A partial solar eclipse wowed stargazers in Asia, Africa and parts of the Middle East this weekend.
The event is known as a ‘ring of fire’ because most of the sun was covered by the moon.
Millions of people, from China to the UAE, and India to Japan watched the solar spectacle. In Dubai, those watching the event could see the moon covering over 85% of the sun, with photographers taking stunning photos of the eclipse over the Burj Khalifa building.
The event will not be seen again in the Emirate for another 14 years, according to chief executive officer of Dubai Astronomy Group Hasan al-Hariri. He said that while the ongoing coronavirus pandemic had halted their plans for a gathering to see the rare phenomena, the group has turned to the internet to help people observe the partial eclipse, providing a live feed of the moon as it passes between the earth and the sun.
The UK did not see the event, which was only visible in 12 countries.
Mr al-Hariri explained: ‘An eclipse is kind of a rare event.

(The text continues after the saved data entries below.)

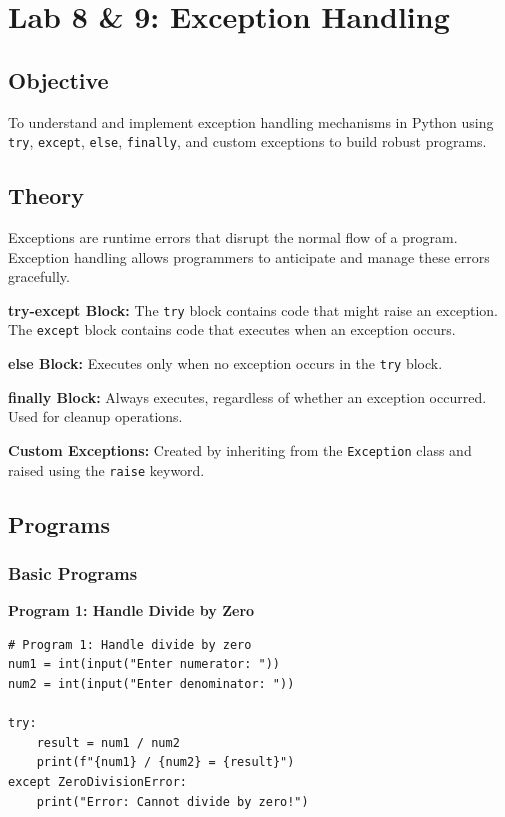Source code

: \documentclass[12pt,a4paper]{article}
\begin{document}
\newpage

\section{Lab 8 \& 9: Exception Handling}

\subsection{Objective}
To understand and implement exception handling mechanisms in Python using \texttt{try}, \texttt{except}, \texttt{else}, \texttt{finally}, and custom exceptions to build robust programs.

\subsection{Theory}

Exceptions are runtime errors that disrupt the normal flow of a program. Exception handling allows programmers to anticipate and manage these errors gracefully.

\textbf{try-except Block:} The \texttt{try} block contains code that might raise an exception. The \texttt{except} block contains code that executes when an exception occurs.

\textbf{else Block:} Executes only when no exception occurs in the \texttt{try} block.

\textbf{finally Block:} Always executes, regardless of whether an exception occurred. Used for cleanup operations.

\textbf{Custom Exceptions:} Created by inheriting from the \texttt{Exception} class and raised using the \texttt{raise} keyword.

\subsection{Programs}
\subsubsection{Basic Programs}

\textbf{Program 1: Handle Divide by Zero}

\begin{lstlisting}
# Program 1: Handle divide by zero
num1 = int(input("Enter numerator: "))
num2 = int(input("Enter denominator: "))

try:
    result = num1 / num2
    print(f"{num1} / {num2} = {result}")
except ZeroDivisionError:
    print("Error: Cannot divide by zero!")
\end{lstlisting}
\end{document}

‘It usually happens two times in a year, but it differs from location to location so it’s not fixed in one location.’
He continued: ‘Now we were fortunate to have it, the one which was in December last year and this one, and then we will have one similar to this after 14 years.
‘So it’s kind of something a bit rare to observe.’
The observatory also sold solar eclipse glasses to the public to observe the eclipse safely.
An overcast sky did not deter enthusiasts in India with the partial eclipse also visible in the New Delhi sky.
The event started from around 9am in India and continued for more than three hours.
It was the last annual solar eclipse in the country this decade.